Task statement >>
Nothing more is wanted than an exact repeat of the data below.

Supplied data >>
# # #

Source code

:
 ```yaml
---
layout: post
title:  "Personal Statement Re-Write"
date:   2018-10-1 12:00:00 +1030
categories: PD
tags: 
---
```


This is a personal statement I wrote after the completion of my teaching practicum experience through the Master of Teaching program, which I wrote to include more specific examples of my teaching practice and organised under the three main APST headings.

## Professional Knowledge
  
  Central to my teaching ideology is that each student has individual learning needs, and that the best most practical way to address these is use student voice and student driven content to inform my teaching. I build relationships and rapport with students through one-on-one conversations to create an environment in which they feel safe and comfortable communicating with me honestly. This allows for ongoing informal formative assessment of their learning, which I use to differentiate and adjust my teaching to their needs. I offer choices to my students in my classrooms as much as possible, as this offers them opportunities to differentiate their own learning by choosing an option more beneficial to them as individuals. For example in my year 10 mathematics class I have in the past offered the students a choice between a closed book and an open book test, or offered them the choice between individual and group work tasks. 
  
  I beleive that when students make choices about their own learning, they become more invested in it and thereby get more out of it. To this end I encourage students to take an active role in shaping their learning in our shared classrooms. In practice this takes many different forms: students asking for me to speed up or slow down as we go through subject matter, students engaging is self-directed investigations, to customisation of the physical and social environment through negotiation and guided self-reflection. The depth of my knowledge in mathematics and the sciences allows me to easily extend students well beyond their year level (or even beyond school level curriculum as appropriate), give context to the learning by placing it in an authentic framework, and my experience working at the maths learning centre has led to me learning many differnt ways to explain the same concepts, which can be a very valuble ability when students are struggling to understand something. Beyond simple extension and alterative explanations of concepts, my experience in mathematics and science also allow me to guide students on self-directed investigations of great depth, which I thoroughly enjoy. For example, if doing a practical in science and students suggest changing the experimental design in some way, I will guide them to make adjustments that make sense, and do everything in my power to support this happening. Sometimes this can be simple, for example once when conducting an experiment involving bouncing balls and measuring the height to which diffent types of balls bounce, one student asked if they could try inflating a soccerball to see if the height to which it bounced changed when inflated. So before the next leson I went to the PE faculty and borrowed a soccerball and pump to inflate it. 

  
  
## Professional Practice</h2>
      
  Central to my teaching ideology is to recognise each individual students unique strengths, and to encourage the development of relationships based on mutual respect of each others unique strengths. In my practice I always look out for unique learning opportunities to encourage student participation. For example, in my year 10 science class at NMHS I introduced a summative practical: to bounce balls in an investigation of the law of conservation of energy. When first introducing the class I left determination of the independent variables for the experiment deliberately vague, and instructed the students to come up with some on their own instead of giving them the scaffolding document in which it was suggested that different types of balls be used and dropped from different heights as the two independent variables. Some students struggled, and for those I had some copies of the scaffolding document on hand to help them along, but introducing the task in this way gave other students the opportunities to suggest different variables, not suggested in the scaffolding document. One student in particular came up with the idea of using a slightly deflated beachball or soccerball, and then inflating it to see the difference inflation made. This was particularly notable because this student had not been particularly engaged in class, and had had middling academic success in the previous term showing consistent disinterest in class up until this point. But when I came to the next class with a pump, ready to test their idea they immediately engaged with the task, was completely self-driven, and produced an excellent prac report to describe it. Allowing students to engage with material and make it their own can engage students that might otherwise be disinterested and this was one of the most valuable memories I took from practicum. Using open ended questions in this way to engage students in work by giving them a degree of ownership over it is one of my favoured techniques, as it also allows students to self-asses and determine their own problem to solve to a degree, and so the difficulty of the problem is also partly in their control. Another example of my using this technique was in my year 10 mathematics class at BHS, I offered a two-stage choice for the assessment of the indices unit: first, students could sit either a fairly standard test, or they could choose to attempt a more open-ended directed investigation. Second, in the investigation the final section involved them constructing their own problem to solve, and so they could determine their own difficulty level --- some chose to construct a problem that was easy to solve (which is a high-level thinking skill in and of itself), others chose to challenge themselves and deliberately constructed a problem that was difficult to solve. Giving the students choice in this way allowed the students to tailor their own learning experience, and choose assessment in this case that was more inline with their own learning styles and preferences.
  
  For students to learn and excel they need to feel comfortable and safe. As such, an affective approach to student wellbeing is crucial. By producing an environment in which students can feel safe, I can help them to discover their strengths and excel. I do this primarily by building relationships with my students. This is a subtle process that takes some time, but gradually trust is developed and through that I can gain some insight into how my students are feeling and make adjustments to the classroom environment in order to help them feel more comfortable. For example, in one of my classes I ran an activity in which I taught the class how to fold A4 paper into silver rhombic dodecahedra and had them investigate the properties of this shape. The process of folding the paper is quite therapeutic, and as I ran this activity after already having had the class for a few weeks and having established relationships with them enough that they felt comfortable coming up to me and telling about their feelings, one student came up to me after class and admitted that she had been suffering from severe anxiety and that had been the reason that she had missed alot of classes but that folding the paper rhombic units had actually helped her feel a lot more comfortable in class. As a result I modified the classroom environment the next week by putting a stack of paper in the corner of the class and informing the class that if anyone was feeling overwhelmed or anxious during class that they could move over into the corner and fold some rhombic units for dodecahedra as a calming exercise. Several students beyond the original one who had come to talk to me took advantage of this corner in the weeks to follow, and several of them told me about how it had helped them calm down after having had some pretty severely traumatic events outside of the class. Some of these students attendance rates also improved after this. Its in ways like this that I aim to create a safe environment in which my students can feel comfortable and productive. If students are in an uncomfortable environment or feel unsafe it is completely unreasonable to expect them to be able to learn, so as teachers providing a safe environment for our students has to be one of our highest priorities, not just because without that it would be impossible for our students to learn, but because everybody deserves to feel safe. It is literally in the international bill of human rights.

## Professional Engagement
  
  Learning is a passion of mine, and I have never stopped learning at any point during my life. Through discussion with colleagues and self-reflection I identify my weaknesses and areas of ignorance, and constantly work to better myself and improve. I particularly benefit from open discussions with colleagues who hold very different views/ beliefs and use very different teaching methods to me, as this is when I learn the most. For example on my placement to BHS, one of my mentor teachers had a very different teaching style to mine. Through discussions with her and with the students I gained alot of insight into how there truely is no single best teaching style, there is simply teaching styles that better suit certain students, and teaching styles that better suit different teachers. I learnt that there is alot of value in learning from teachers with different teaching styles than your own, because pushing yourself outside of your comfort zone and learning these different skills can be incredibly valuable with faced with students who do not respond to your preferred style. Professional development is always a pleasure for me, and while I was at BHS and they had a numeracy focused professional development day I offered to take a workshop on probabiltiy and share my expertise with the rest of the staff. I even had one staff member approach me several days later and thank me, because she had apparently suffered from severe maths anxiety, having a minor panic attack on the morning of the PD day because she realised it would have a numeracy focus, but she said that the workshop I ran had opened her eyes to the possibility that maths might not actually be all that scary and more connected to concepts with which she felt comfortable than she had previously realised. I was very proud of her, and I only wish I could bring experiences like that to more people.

# # #

Response area >>
Source code

:
 ```yaml
---
layout: post
title:  "Personal Statement Re-Write"
date:   2018-10-1 12:00:00 +1030
categories: PD
tags: 
---
```


This is a personal statement I wrote after the completion of my teaching practicum experience through the Master of Teaching program, which I wrote to include more specific examples of my teaching practice and organised under the three main APST headings.

## Professional Knowledge
  
  Central to my teaching ideology is that each student has individual learning needs, and that the best most practical way to address these is use student voice and student driven content to inform my teaching. I build relationships and rapport with students through one-on-one conversations to create an environment in which they feel safe and comfortable communicating with me honestly. This allows for ongoing informal formative assessment of their learning, which I use to differentiate and adjust my teaching to their needs. I offer choices to my students in my classrooms as much as possible, as this offers them opportunities to differentiate their own learning by choosing an option more beneficial to them as individuals. For example in my year 10 mathematics class I have in the past offered the students a choice between a closed book and an open book test, or offered them the choice between individual and group work tasks. 
  
  I beleive that when students make choices about their own learning, they become more invested in it and thereby get more out of it. To this end I encourage students to take an active role in shaping their learning in our shared classrooms. In practice this takes many different forms: students asking for me to speed up or slow down as we go through subject matter, students engaging is self-directed investigations, to customisation of the physical and social environment through negotiation and guided self-reflection. The depth of my knowledge in mathematics and the sciences allows me to easily extend students well beyond their year level (or even beyond school level curriculum as appropriate), give context to the learning by placing it in an authentic framework, and my experience working at the maths learning centre has led to me learning many differnt ways to explain the same concepts, which can be a very valuble ability when students are struggling to understand something. Beyond simple extension and alterative explanations of concepts, my experience in mathematics and science also allow me to guide students on self-directed investigations of great depth, which I thoroughly enjoy. For example, if doing a practical in science and students suggest changing the experimental design in some way, I will guide them to make adjustments that make sense, and do everything in my power to support this happening. Sometimes this can be simple, for example once when conducting an experiment involving bouncing balls and measuring the height to which diffent types of balls bounce, one student asked if they could try inflating a soccerball to see if the height to which it bounced changed when inflated. So before the next leson I went to the PE faculty and borrowed a soccerball and pump to inflate it. 

  
  
## Professional Practice</h2>
      
  Central to my teaching ideology is to recognise each individual students unique strengths, and to encourage the development of relationships based on mutual respect of each others unique strengths. In my practice I always look out for unique learning opportunities to encourage student participation. For example, in my year 10 science class at NMHS I introduced a summative practical: to bounce balls in an investigation of the law of conservation of energy. When first introducing the class I left determination of the independent variables for the experiment deliberately vague, and instructed the students to come up with some on their own instead of giving them the scaffolding document in which it was suggested that different types of balls be used and dropped from different heights as the two independent variables. Some students struggled, and for those I had some copies of the scaffolding document on hand to help them along, but introducing the task in this way gave other students the opportunities to suggest different variables, not suggested in the scaffolding document. One student in particular came up with the idea of using a slightly deflated beachball or soccerball, and then inflating it to see the difference inflation made. This was particularly notable because this student had not been particularly engaged in class, and had had middling academic success in the previous term showing consistent disinterest in class up until this point. But when I came to the next class with a pump, ready to test their idea they immediately engaged with the task, was completely self-driven, and produced an excellent prac report to describe it. Allowing students to engage with material and make it their own can engage students that might otherwise be disinterested and this was one of the most valuable memories I took from practicum. Using open ended questions in this way to engage students in work by giving them a degree of ownership over it is one of my favoured techniques, as it also allows students to self-asses and determine their own problem to solve to a degree, and so the difficulty of the problem is also partly in their control. Another example of my using this technique was in my year 10 mathematics class at BHS, I offered a two-stage choice for the assessment of the indices unit: first, students could sit either a fairly standard test, or they could choose to attempt a more open-ended directed investigation. Second, in the investigation the final section involved them constructing their own problem to solve, and so they could determine their own difficulty level --- some chose to construct a problem that was easy to solve (which is a high-level thinking skill in and of itself), others chose to challenge themselves and deliberately constructed a problem that was difficult to solve. Giving the students choice in this way allowed the students to tailor their own learning experience, and choose assessment in this case that was more inline with their own learning styles and preferences.
  
  For students to learn and excel they need to feel comfortable and safe. As such, an affective approach to student wellbeing is crucial. By producing an environment in which students can feel safe, I can help them to discover their strengths and excel. I do this primarily by building relationships with my students. This is a subtle process that takes some time, but gradually trust is developed and through that I can gain some insight into how my students are feeling and make adjustments to the classroom environment in order to help them feel more comfortable. For example, in one of my classes I ran an activity in which I taught the class how to fold A4 paper into silver rhombic dodecahedra and had them investigate the properties of this shape. The process of folding the paper is quite therapeutic, and as I ran this activity after already having had the class for a few weeks and having established relationships with them enough that they felt comfortable coming up to me and telling about their feelings, one student came up to me after class and admitted that she had been suffering from severe anxiety and that had been the reason that she had missed alot of classes but that folding the paper rhombic units had actually helped her feel a lot more comfortable in class. As a result I modified the classroom environment the next week by putting a stack of paper in the corner of the class and informing the class that if anyone was feeling overwhelmed or anxious during class that they could move over into the corner and fold some rhombic units for dodecahedra as a calming exercise. Several students beyond the original one who had come to talk to me took advantage of this corner in the weeks to follow, and several of them told me about how it had helped them calm down after having had some pretty severely traumatic events outside of the class. Some of these students attendance rates also improved after this. Its in ways like this that I aim to create a safe environment in which my students can feel comfortable and productive. If students are in an uncomfortable environment or feel unsafe it is completely unreasonable to expect them to be able to learn, so as teachers providing a safe environment for our students has to be one of our highest priorities, not just because without that it would be impossible for our students to learn, but because everybody deserves to feel safe. It is literally in the international bill of human rights.

## Professional Engagement
  
  Learning is a passion of mine, and I have never stopped learning at any point during my life. Through discussion with colleagues and self-reflection I identify my weaknesses and areas of ignorance, and constantly work to better myself and improve. I particularly benefit from open discussions with colleagues who hold very different views/ beliefs and use very different teaching methods to me, as this is when I learn the most. For example on my placement to BHS, one of my mentor teachers had a very different teaching style to mine. Through discussions with her and with the students I gained alot of insight into how there truely is no single best teaching style, there is simply teaching styles that better suit certain students, and teaching styles that better suit different teachers. I learnt that there is alot of value in learning from teachers with different teaching styles than your own, because pushing yourself outside of your comfort zone and learning these different skills can be incredibly valuable with faced with students who do not respond to your preferred style. Professional development is always a pleasure for me, and while I was at BHS and they had a numeracy focused professional development day I offered to take a workshop on probabiltiy and share my expertise with the rest of the staff. I even had one staff member approach me several days later and thank me, because she had apparently suffered from severe maths anxiety, having a minor panic attack on the morning of the PD day because she realised it would have a numeracy focus, but she said that the workshop I ran had opened her eyes to the possibility that maths might not actually be all that scary and more connected to concepts with which she felt comfortable than she had previously realised. I was very proud of her, and I only wish I could bring experiences like that to more people.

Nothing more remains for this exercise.